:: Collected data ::
┌──
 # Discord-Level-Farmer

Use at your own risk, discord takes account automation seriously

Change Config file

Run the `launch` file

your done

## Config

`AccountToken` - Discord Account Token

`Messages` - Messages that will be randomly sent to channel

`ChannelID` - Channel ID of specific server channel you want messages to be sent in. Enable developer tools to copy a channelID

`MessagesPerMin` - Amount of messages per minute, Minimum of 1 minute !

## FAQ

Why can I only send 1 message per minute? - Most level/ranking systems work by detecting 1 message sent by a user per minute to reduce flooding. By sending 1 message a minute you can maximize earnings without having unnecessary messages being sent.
└──
┌──
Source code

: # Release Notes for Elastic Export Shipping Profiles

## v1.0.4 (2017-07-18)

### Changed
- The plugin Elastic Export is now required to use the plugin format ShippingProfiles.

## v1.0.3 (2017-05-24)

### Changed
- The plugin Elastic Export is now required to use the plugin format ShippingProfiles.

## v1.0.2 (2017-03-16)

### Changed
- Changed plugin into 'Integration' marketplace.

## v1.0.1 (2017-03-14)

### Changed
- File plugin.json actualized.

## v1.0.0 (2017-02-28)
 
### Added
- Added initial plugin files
└──
┌──
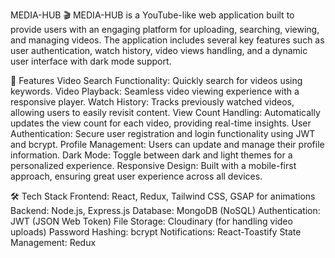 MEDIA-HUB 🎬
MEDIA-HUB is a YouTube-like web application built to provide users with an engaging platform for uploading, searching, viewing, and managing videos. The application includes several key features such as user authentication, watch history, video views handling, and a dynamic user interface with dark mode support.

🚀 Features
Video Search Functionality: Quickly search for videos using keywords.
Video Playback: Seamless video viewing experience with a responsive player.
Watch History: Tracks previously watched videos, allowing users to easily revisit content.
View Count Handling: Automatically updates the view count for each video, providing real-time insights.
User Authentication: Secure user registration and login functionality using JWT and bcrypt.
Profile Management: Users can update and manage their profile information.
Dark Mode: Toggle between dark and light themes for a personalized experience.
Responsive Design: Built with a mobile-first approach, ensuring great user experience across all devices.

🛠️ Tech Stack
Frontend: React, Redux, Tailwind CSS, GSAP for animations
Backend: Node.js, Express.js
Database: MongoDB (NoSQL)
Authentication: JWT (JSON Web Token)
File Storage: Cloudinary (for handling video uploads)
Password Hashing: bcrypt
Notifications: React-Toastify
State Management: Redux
└──
:: To do ::
Of all the entries above, repeat only the lines from the line that has "File Storage: Cloudinary" to the line that has "State Management: Redux", both lines included, exactly.

:: Output of the exercise ::
File Storage: Cloudinary (for handling video uploads)
Password Hashing: bcrypt
Notifications: React-Toastify
State Management: Redux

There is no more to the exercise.